━━ Listed entries

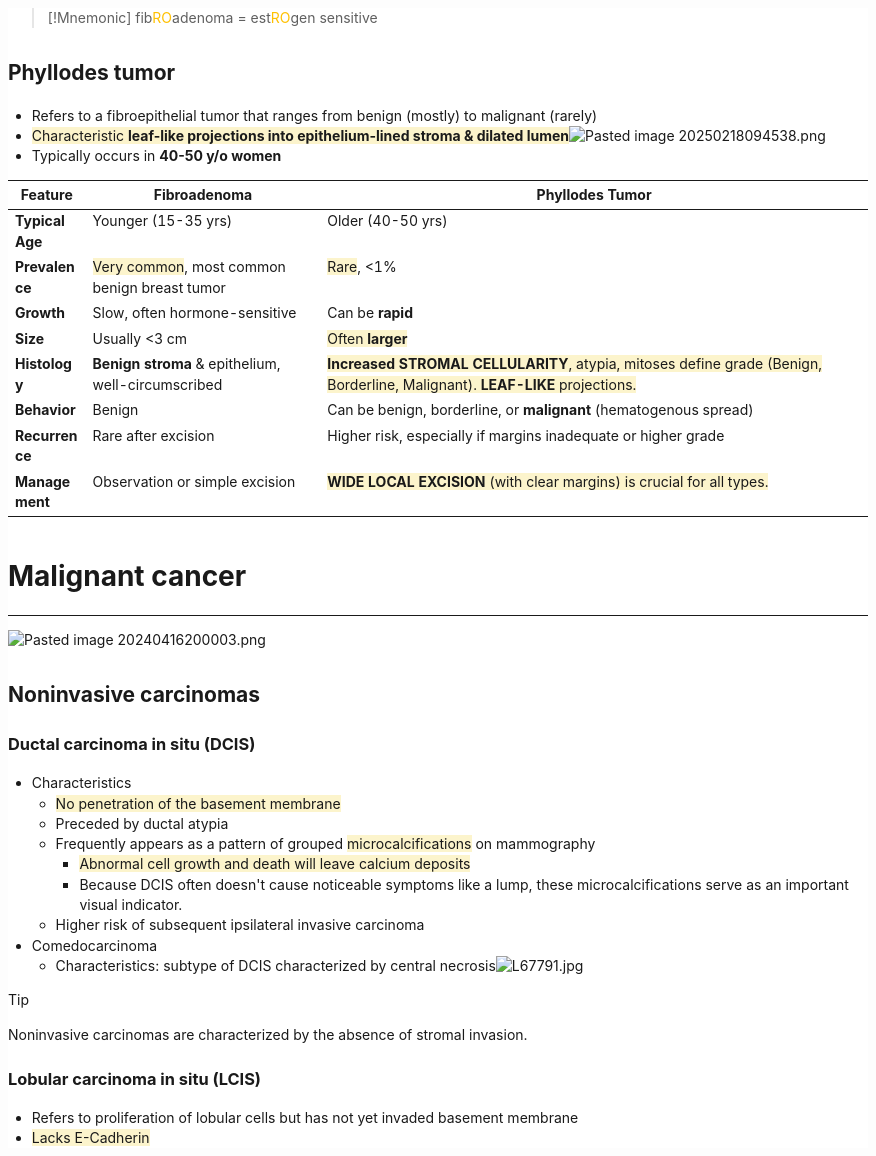 >[!Mnemonic] 
>fib<font color="#ffc000">RO</font>adenoma = est<font color="#ffc000">RO</font>gen sensitive

## Phyllodes tumor
- Refers to a fibroepithelial tumor that ranges from benign (mostly) to malignant (rarely)
- <span style="background:rgba(240, 200, 0, 0.2)">Characteristic **leaf-like projections into epithelium-lined stroma & dilated lumen**</span>![Pasted image 20250218094538.png](/img/user/appendix/Pasted%20image%2020250218094538.png)
- Typically occurs in **40-50 y/o women**

| Feature         | Fibroadenoma                                                                                        | Phyllodes Tumor                                                                                                                                                                    |
| --------------- | --------------------------------------------------------------------------------------------------- | ---------------------------------------------------------------------------------------------------------------------------------------------------------------------------------- |
| **Typical Age** | Younger (15-35 yrs)                                                                                 | Older (40-50 yrs)                                                                                                                                                                  |
| **Prevalence**  | <span style="background:rgba(240, 200, 0, 0.2)">Very common</span>, most common benign breast tumor | <span style="background:rgba(240, 200, 0, 0.2)">Rare</span>, <1%                                                                                                                   |
| **Growth**      | Slow, often hormone-sensitive                                                                       | Can be **rapid**                                                                                                                                                                   |
| **Size**        | Usually <3 cm                                                                                       | <span style="background:rgba(240, 200, 0, 0.2)">Often **larger**</span>                                                                                                            |
| **Histology**   | **Benign stroma** & epithelium, well-circumscribed                                                  | <span style="background:rgba(240, 200, 0, 0.2)">**Increased STROMAL CELLULARITY**, atypia, mitoses define grade (Benign, Borderline, Malignant). **LEAF-LIKE** projections.</span> |
| **Behavior**    | Benign                                                                                              | Can be benign, borderline, or **malignant** (hematogenous spread)                                                                                                                  |
| **Recurrence**  | Rare after excision                                                                                 | Higher risk, especially if margins inadequate or higher grade                                                                                                                      |
| **Management**  | Observation or simple excision                                                                      | <span style="background:rgba(240, 200, 0, 0.2)">**WIDE LOCAL EXCISION** (with clear margins) is crucial for all types.</span>                                                      |
# Malignant cancer
---
![Pasted image 20240416200003.png](/img/user/appendix/Pasted%20image%2020240416200003.png)
## Noninvasive carcinomas
### Ductal carcinoma in situ (DCIS)
- Characteristics
	- <span style="background:rgba(240, 200, 0, 0.2)">No penetration of the basement membrane</span>
	- Preceded by ductal atypia
	- Frequently appears as a pattern of grouped <span style="background:rgba(240, 200, 0, 0.2)">microcalcifications</span> on mammography
		- <span style="background:rgba(240, 200, 0, 0.2)">Abnormal cell growth and death will leave calcium deposits</span>
		- Because DCIS often doesn't cause noticeable symptoms like a lump, these microcalcifications serve as an important visual indicator.
	- Higher risk of subsequent ipsilateral invasive carcinoma
- Comedocarcinoma
	- Characteristics: subtype of DCIS characterized by central necrosis![L67791.jpg](/img/user/appendix/L67791.jpg)

>[!tip] 
>Noninvasive carcinomas are characterized by the absence of stromal invasion.
### Lobular carcinoma in situ (LCIS)
- Refers to proliferation of lobular cells but has not yet invaded basement membrane
- <span style="background:rgba(240, 200, 0, 0.2)">Lacks E-Cadherin</span>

━━━━

● Work to be completed
Check every line of the data for the string "Characteristics". Give the number of lines that have it, and only that.

● Answer space
2